朝まで生テレビ(98-02-27) 戻る
0.はじめに
翌日、朝早く福井へ出張(職リハミニセミナー)が入っていたが、中学生達のナイフ事件や問題行動が、頻発している時期でもあり、「少年達は何故キレる?」というテーマを新聞で見て、これは見るしかないと、翌日の不安を抱えながら見てしまった。出演者に、宮台真司がいたので、さらに引き込まれて見てしまった。
以下、いくつかの論点について、雑感を記す。
1.田原総一朗の司会は、まずかった
田原氏の政治家に対する切り込み方は、日本のキャスターの中で、際だって光っていると日頃は評価している。今回の司会においては、いつものように一般的な司会者の領分を逸脱したスタンスで、「それは違う」と切り込んできた。しかし、結果的には、議論を切り刻んで、論点を変えてしまうという愚を犯していた。田原が「それは違う」と感情的に叫んだ時、ジェネレーションギャップを感じた。子供達のおかれている状況をほとんど認識していない親父世代の代表のように映った。通常の時間枠ではなく、一つの論点について、じっくりと議論する事ができるのが「朝まで生テレビ」の特徴であったはずが、視聴者に刺激を与え続ける為に、ずばずばと画面を細切れにする、ある主のテレビ独特の手法の弊害が出ていた。もう少し、一人一人のパネリストに語らせながら、論点を浮き彫りにする、という事をして欲しかったと思う。

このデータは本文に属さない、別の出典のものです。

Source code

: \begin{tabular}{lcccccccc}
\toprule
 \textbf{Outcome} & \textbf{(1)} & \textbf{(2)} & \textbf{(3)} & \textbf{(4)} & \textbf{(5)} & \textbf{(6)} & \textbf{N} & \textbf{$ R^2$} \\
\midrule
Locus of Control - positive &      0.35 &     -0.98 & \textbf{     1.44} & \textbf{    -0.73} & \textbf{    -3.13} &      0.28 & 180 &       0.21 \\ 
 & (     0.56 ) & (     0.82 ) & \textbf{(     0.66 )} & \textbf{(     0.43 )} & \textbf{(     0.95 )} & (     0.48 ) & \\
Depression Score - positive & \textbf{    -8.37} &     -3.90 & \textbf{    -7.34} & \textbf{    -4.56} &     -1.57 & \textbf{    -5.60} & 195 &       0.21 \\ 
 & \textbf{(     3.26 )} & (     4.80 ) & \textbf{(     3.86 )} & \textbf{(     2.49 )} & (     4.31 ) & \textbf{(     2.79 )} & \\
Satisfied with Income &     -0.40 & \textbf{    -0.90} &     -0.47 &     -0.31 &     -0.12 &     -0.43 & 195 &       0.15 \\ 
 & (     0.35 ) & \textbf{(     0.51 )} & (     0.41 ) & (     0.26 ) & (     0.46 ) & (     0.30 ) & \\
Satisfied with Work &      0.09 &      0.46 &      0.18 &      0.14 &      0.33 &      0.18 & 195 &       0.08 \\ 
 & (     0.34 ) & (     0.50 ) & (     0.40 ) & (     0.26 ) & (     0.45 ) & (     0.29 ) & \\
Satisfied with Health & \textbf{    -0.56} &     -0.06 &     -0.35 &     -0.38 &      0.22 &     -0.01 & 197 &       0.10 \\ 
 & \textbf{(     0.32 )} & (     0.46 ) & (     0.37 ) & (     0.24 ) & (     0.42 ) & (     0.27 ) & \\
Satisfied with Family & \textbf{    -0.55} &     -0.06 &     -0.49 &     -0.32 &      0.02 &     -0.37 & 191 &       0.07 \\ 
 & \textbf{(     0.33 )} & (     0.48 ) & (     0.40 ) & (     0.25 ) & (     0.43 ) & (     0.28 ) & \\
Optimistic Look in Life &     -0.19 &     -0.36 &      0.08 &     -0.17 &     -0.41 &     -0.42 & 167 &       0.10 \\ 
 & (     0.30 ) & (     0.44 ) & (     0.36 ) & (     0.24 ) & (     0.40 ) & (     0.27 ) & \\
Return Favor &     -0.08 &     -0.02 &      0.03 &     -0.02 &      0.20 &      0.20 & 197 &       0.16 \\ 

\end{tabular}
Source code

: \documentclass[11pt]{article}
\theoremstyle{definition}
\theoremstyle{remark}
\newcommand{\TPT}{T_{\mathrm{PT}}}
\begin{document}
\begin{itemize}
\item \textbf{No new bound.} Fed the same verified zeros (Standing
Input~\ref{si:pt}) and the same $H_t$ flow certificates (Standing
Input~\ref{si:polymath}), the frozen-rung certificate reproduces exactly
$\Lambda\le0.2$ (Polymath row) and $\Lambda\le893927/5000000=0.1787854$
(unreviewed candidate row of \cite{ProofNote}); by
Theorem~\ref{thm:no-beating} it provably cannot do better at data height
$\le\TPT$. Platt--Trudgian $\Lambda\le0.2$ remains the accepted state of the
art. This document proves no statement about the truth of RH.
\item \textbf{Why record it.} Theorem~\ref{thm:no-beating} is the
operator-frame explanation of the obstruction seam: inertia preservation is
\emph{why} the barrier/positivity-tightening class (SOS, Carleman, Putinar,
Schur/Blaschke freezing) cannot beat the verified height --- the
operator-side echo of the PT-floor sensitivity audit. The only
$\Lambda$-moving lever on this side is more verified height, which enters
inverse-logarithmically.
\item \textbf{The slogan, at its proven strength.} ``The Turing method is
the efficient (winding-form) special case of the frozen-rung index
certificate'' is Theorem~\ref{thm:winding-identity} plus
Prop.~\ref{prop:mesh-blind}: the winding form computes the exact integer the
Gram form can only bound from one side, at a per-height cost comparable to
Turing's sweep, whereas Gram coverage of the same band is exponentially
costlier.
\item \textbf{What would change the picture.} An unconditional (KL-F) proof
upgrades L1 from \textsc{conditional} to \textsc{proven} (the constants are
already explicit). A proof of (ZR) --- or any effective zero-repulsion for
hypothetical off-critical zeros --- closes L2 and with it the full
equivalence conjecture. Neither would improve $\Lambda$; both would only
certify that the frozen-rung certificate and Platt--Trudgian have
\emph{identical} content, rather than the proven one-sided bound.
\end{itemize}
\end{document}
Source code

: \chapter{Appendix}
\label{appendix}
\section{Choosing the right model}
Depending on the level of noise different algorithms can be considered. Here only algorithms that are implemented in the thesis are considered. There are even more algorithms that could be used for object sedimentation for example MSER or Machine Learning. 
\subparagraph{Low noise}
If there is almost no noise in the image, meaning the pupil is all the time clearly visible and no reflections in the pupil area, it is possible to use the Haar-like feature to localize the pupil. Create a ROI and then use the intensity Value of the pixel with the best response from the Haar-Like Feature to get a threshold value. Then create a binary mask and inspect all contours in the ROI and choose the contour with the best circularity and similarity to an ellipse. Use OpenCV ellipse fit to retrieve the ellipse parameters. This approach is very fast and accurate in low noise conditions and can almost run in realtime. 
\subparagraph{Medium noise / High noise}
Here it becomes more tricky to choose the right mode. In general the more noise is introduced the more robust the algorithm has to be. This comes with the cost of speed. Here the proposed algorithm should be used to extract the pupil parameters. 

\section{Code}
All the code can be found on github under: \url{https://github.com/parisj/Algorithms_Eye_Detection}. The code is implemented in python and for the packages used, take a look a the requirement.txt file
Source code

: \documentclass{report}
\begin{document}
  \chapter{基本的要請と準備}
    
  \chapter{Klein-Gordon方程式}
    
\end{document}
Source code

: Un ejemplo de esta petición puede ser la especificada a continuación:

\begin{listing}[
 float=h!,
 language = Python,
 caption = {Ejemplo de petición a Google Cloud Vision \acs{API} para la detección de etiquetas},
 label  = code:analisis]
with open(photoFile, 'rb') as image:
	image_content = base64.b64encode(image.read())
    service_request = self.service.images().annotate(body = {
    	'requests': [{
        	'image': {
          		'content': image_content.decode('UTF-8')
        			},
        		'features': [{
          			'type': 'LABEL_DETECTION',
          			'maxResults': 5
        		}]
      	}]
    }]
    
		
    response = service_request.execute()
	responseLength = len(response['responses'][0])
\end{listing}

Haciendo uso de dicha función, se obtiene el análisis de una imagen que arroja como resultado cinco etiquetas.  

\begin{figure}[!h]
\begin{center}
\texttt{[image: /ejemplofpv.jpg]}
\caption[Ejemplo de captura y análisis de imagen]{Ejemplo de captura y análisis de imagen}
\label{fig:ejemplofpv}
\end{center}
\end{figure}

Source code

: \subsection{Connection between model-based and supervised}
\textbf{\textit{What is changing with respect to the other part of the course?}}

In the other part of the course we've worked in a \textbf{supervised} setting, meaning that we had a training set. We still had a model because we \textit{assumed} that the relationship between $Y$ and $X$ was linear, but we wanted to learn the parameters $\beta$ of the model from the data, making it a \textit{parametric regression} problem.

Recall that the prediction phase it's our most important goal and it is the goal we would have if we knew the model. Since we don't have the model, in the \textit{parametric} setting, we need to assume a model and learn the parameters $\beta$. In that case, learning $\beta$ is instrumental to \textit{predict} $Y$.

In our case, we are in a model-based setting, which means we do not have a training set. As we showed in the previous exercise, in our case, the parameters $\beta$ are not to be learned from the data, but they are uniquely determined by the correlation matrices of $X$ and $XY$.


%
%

自分が道化を演じながら、論点を浮き彫りにする「田原的切り込み方」を意図的に行ったとしたら、今回の激論は、その意図は全く成功していない。
2.導入〜メディア悪玉論 .vs. メディア代理満足
テレビ、テレビゲームが、血、痛みを伴わない、暴力のシミュレーションを繰り返す事で、感覚が麻痺する。メディアの視聴により、粗暴性が高まるという「メディア悪玉論」は、統計的に裏付けられていない。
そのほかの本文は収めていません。